O ex-deputado afirmou que esta pode ser uma ação para esvaziar o cemitério e possibilitar a venda de sepulturas para novos sepultamentos, com o objetivo apenas de maior arrecadação. “O que tem por trás de tudo isso é uma higienização, é uma limpeza, é uma faxina para reduzir o número de ossadas das paredes do cemitério, das caixas, e aí abrir novas vagas nas sepulturas.

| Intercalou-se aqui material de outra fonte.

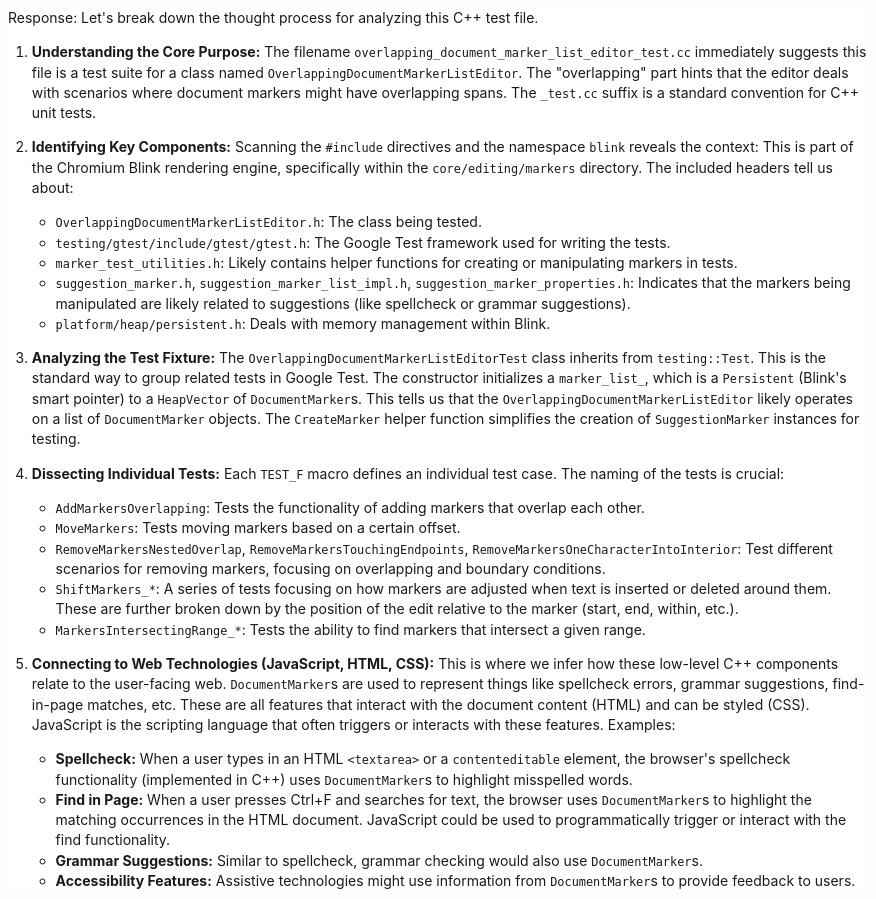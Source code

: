 Response:
Let's break down the thought process for analyzing this C++ test file.

1. **Understanding the Core Purpose:** The filename `overlapping_document_marker_list_editor_test.cc` immediately suggests this file is a test suite for a class named `OverlappingDocumentMarkerListEditor`. The "overlapping" part hints that the editor deals with scenarios where document markers might have overlapping spans. The `_test.cc` suffix is a standard convention for C++ unit tests.

2. **Identifying Key Components:**  Scanning the `#include` directives and the namespace `blink` reveals the context: This is part of the Chromium Blink rendering engine, specifically within the `core/editing/markers` directory. The included headers tell us about:
    * `OverlappingDocumentMarkerListEditor.h`: The class being tested.
    * `testing/gtest/include/gtest/gtest.h`: The Google Test framework used for writing the tests.
    * `marker_test_utilities.h`: Likely contains helper functions for creating or manipulating markers in tests.
    * `suggestion_marker.h`, `suggestion_marker_list_impl.h`, `suggestion_marker_properties.h`:  Indicates that the markers being manipulated are likely related to suggestions (like spellcheck or grammar suggestions).
    * `platform/heap/persistent.h`:  Deals with memory management within Blink.

3. **Analyzing the Test Fixture:**  The `OverlappingDocumentMarkerListEditorTest` class inherits from `testing::Test`. This is the standard way to group related tests in Google Test. The constructor initializes a `marker_list_`, which is a `Persistent` (Blink's smart pointer) to a `HeapVector` of `DocumentMarker`s. This tells us that the `OverlappingDocumentMarkerListEditor` likely operates on a list of `DocumentMarker` objects. The `CreateMarker` helper function simplifies the creation of `SuggestionMarker` instances for testing.

4. **Dissecting Individual Tests:**  Each `TEST_F` macro defines an individual test case. The naming of the tests is crucial:
    * `AddMarkersOverlapping`: Tests the functionality of adding markers that overlap each other.
    * `MoveMarkers`: Tests moving markers based on a certain offset.
    * `RemoveMarkersNestedOverlap`, `RemoveMarkersTouchingEndpoints`, `RemoveMarkersOneCharacterIntoInterior`: Test different scenarios for removing markers, focusing on overlapping and boundary conditions.
    * `ShiftMarkers_*`:  A series of tests focusing on how markers are adjusted when text is inserted or deleted around them. These are further broken down by the position of the edit relative to the marker (start, end, within, etc.).
    * `MarkersIntersectingRange_*`: Tests the ability to find markers that intersect a given range.

5. **Connecting to Web Technologies (JavaScript, HTML, CSS):** This is where we infer how these low-level C++ components relate to the user-facing web. `DocumentMarker`s are used to represent things like spellcheck errors, grammar suggestions, find-in-page matches, etc. These are all features that interact with the document content (HTML) and can be styled (CSS). JavaScript is the scripting language that often triggers or interacts with these features. Examples:
    * **Spellcheck:**  When a user types in an HTML `<textarea>` or a `contenteditable` element, the browser's spellcheck functionality (implemented in C++) uses `DocumentMarker`s to highlight misspelled words.
    * **Find in Page:** When a user presses Ctrl+F and searches for text, the browser uses `DocumentMarker`s to highlight the matching occurrences in the HTML document. JavaScript could be used to programmatically trigger or interact with the find functionality.
    * **Grammar Suggestions:** Similar to spellcheck, grammar checking would also use `DocumentMarker`s.
    * **Accessibility Features:** Assistive technologies might use information from `DocumentMarker`s to provide feedback to users.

Esses cemitérios mais antigos, que são cemitérios congelados, [em] que não cabe mais demanda, passam a ser cemitérios rentáveis [com a eliminação das ossadas].”

Adriano Diogo apontou a intenção de conceder o Cemitério da Quarta Parada à iniciativa privada como uma das motivações para "essa incineração em massa”. Segundo o Serviço Funerário do Município de São Paulo, “a cremação não tem qualquer relação com a concessão dos cemitérios [à iniciativa privada]. Ela é necessária para proteção ao meio ambiente, além de garantir mais espaço para novos sepultamentos.”

A prefeitura argumenta ainda que a cremação por via judicial não é inédita na cidade de São Paulo e que já foi feita no mesmo cemitério em 2005, quando furam incineradas 2.117 ossos após decisão da Justiça.

“Eles [da prefeitura] querem se livrar [das ossadas]. O Serviço Funerário tem um passivo que não podemos continuar. Eles falam que, na gestão [de Gilberto] Kassab, incineraram 2 mil ossadas com autorização judicial. Erro do Kassab”, afirmou o ex-deputado. Segundo Adriano Diogo, entidades de direitos humanos vão recorrer da decisão na Justiça.

Questionada sobre a motivação comercial da incineração, a prefeitura não se manifestou.